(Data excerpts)
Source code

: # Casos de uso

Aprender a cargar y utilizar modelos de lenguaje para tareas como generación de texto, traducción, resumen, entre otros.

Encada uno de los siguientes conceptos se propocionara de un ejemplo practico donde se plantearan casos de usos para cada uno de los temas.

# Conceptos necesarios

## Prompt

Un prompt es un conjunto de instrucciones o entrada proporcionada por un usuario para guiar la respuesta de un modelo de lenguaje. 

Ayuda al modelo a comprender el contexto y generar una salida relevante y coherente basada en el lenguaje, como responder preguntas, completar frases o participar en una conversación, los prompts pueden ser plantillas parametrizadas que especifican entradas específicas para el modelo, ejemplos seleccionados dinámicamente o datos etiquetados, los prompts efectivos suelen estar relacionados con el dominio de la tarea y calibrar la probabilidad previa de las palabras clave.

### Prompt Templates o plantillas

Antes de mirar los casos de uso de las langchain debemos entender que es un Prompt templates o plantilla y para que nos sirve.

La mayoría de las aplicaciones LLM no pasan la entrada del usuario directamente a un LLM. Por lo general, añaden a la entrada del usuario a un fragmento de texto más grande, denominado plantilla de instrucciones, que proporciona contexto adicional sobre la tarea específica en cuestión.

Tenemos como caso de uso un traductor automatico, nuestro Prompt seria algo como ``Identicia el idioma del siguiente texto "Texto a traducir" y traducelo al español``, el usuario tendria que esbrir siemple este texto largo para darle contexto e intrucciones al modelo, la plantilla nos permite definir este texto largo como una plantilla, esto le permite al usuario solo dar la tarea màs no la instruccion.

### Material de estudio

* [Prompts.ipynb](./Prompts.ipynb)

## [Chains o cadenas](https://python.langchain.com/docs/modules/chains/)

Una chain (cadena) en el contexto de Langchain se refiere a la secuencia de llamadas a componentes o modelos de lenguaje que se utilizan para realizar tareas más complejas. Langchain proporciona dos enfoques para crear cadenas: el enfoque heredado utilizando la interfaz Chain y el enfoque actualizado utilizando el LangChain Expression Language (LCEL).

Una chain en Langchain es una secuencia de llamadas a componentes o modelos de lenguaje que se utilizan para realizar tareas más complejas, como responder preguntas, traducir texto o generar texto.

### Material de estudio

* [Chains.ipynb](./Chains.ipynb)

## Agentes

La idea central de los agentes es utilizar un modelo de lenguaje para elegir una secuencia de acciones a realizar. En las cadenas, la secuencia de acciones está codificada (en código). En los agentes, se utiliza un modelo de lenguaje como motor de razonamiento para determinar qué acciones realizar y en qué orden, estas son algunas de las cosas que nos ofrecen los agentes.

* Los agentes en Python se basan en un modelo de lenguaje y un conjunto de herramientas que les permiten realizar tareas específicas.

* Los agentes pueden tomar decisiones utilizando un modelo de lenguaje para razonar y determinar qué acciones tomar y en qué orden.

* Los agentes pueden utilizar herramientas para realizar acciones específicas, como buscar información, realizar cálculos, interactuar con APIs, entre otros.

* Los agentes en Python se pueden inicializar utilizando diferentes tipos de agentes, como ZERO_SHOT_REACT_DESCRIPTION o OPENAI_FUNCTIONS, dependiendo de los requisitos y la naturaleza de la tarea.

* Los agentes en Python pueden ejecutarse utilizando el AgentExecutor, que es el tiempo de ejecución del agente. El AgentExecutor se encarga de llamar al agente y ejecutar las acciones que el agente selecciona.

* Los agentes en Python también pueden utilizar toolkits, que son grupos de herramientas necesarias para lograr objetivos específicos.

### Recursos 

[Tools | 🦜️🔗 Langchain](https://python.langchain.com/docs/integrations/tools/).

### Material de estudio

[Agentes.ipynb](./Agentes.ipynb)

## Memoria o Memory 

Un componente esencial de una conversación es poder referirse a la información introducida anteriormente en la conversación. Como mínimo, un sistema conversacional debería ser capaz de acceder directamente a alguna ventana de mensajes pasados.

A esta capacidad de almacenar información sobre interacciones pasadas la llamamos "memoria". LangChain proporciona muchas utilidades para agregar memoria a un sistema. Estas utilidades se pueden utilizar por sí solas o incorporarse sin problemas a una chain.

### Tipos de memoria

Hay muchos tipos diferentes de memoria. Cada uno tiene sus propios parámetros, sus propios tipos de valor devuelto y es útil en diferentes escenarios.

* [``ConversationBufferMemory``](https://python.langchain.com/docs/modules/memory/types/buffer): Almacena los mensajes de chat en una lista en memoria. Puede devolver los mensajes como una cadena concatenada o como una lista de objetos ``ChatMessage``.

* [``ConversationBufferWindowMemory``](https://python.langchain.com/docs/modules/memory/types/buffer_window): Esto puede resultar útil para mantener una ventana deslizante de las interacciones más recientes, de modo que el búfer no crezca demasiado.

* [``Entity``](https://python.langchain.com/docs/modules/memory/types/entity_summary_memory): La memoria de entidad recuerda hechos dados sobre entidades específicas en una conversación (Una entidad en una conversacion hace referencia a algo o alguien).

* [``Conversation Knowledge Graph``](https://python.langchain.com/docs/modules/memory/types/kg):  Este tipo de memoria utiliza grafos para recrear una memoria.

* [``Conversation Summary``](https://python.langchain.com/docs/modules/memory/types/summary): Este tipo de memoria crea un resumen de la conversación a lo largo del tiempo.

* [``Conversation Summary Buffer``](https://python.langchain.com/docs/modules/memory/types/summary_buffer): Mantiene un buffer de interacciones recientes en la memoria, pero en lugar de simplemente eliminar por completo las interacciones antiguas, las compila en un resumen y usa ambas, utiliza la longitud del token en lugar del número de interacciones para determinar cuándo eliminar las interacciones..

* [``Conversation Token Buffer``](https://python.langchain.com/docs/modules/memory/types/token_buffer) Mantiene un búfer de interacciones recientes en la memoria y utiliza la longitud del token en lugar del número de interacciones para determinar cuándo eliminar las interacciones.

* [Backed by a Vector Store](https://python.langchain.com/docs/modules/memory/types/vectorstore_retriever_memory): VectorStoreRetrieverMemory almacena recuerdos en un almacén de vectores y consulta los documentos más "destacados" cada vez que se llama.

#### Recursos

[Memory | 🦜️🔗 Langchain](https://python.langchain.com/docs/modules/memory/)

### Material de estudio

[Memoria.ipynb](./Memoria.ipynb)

TASK STATEMENT -
Only the lines from the first line of the records through the line with "Una chain (cadena)" should be reproduced, exactly and with nothing added.

EXERCISE SOLUTION -
Source code

: # Casos de uso

Aprender a cargar y utilizar modelos de lenguaje para tareas como generación de texto, traducción, resumen, entre otros.

Encada uno de los siguientes conceptos se propocionara de un ejemplo practico donde se plantearan casos de usos para cada uno de los temas.

# Conceptos necesarios

## Prompt

Un prompt es un conjunto de instrucciones o entrada proporcionada por un usuario para guiar la respuesta de un modelo de lenguaje. 

Ayuda al modelo a comprender el contexto y generar una salida relevante y coherente basada en el lenguaje, como responder preguntas, completar frases o participar en una conversación, los prompts pueden ser plantillas parametrizadas que especifican entradas específicas para el modelo, ejemplos seleccionados dinámicamente o datos etiquetados, los prompts efectivos suelen estar relacionados con el dominio de la tarea y calibrar la probabilidad previa de las palabras clave.

### Prompt Templates o plantillas

Antes de mirar los casos de uso de las langchain debemos entender que es un Prompt templates o plantilla y para que nos sirve.

La mayoría de las aplicaciones LLM no pasan la entrada del usuario directamente a un LLM. Por lo general, añaden a la entrada del usuario a un fragmento de texto más grande, denominado plantilla de instrucciones, que proporciona contexto adicional sobre la tarea específica en cuestión.

Tenemos como caso de uso un traductor automatico, nuestro Prompt seria algo como ``Identicia el idioma del siguiente texto "Texto a traducir" y traducelo al español``, el usuario tendria que esbrir siemple este texto largo para darle contexto e intrucciones al modelo, la plantilla nos permite definir este texto largo como una plantilla, esto le permite al usuario solo dar la tarea màs no la instruccion.

### Material de estudio

* [Prompts.ipynb](./Prompts.ipynb)

## [Chains o cadenas](https://python.langchain.com/docs/modules/chains/)

Una chain (cadena) en el contexto de Langchain se refiere a la secuencia de llamadas a componentes o modelos de lenguaje que se utilizan para realizar tareas más complejas. Langchain proporciona dos enfoques para crear cadenas: el enfoque heredado utilizando la interfaz Chain y el enfoque actualizado utilizando el LangChain Expression Language (LCEL).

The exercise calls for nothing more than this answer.